How we view magazine covers can be best summarized by our 10 Days To Successful Options Trading home-study program:

"We have found mainstream magazine covers to be an interesting contrarian sentiment indicator. When a financial trend is featured on a magazine cover, the chances are that this trend is already widely known, universally accepted, and in place for a decent length of time of very significant in magnitude."

With so much media attention being given to financial market problems, does this mean all the skeletons are out of Wall Street's closet? The magazine cover indicator would suggest that some or all the worst has passed. In fact, the latest cover story of broken "Wall Street" (along with breadth and interest rate indicators) signaled to one prominent market prognosticator that we highly respect (Paul Macrae Montgomery) that it was time to turn his Intermediate Term Stock Model positive.

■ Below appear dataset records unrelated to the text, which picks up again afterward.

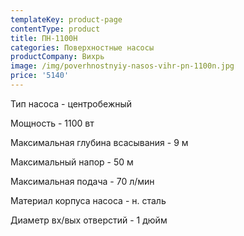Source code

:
 ```yaml
---
templateKey: product-page
contentType: product
title: ПН-1100Н
categories: Поверхностные насосы
productCompany: Вихрь
image: /img/poverhnostnyiy-nasos-vihr-pn-1100n.jpg
price: '5140'
---
```

Тип насоса - центробежный

Мощность - 1100 вт

Максимальная глубина всасывания - 9 м

Максимальный напор - 50 м

Максимальная подача - 70 л/мин

Материал корпуса насоса - н. сталь

Диаметр вх/вых отверстий - 1 дюйм
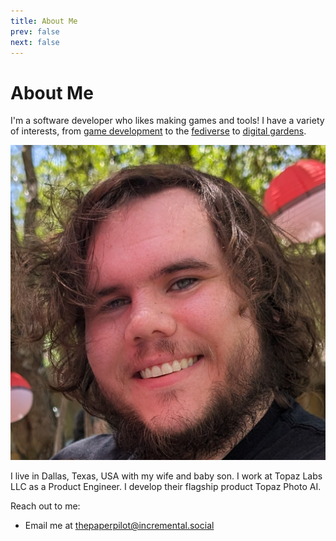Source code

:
 ```yaml
---
title: About Me
prev: false
next: false
---
```

<!-- Maintained on the pages repo itself because of its heavy reliance on microformats markup -->
# About Me

<div class="h-card">
<!-- Hidden link just to ensure this counts as the h-card that represents the page -->
<a class="u-url u-uid" style="display: none;"></a>

<span class="p-note">I'm a software developer who likes making games and tools! I have a variety of interests, from <a href="/garden/my-projects#games">game development</a> to the <a href="/garden/fediverse">fediverse</a> to <a href="/garden/digital-gardens">digital gardens</a>.</span>

<div class="img-container"><img class="u-photo" src="/me.jpg" /></div>

I live in <span class="p-locality">Dallas</span>, <span class="p-region">Texas</span>, <span class="p-country-name">USA</span> with my wife and baby son. <span class="p-org h-card">I work at <span class="p-name">Topaz Labs LLC</span> as a <span class="p-job-title">Product Engineer</span>. <span class="p-role">I develop their flagship product Topaz Photo AI</span>.</span>

Reach out to me:
<ul>
	<li>Email me at <a class="u-email" href="mailto:thepaperpilot@incremental.social">thepaperpilot@incremental.social</a></li>
</ul>
</div>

This is not to say that we are completely out of the woods. One indicator that tracks the skeletons in Wall Street's closet is the spread between the 5-Year Interest Rate Swap versus the 5-Year Treasury Yield. This spread measures the risk (or willingness of institutions) to engage in a swap (two counterparty exchange of cash flows) relative to Treasury yield. When the spread is high (between 100 and 115 basis points), the credit markets are highly stressed and there is usually spillover in the equity market. This spread reached a peak of 111 following the bailing out of Bear Stearns. Since then, this spread has declined to the mid-80s. We would want to see a move back below 60 basis points, which would be a sign of a better functioning credit environment. Thus, this indicator has come well off its peak, but still has a way to go to get back in a normal range.

Turning our attention from the broad market, we see that it's not hard to find a negative cover on housing. Cover stories on housing include "How Toxic Is Your Mortgage" (9/11/2006), "Will the Housing Bust Kill The Economy" (11/13/2006), "Bonfire of the Builders" (8/13/2007), and "That Sinking Feeling" (10/15/2007). More recently, we have "Meltdown: For Housing The Worst Is To Come" (2/11/2008). As a contrarian, housing may be an area to consider a small allocation of risk capital.

On the other hand, technology has received a number of positive mentions and accolades on the magazine-cover front. Going back to the fourth quarter of 2007, "Tech is Back" (10/29/2007) led off the tech cover parade. Many of the recent covers are not sector specific within the tech group but company specific. Michael Dell was on a cover entitled "The Comeback Kid" (12/10/2007). Following that was "Google's Next Big Dream" (12/24/2007), "Company of the Year NVIDIA" (1/7/2008), "Building the Perfect Laptop" (2/25/2008), and "America's Most Admired Company. Apple is No.1!" (3/17/2008). From our contrarian perspective, we have some growing concerns in the area of tech. One may want to consider an adjustment in allocation for this overly optimistic group.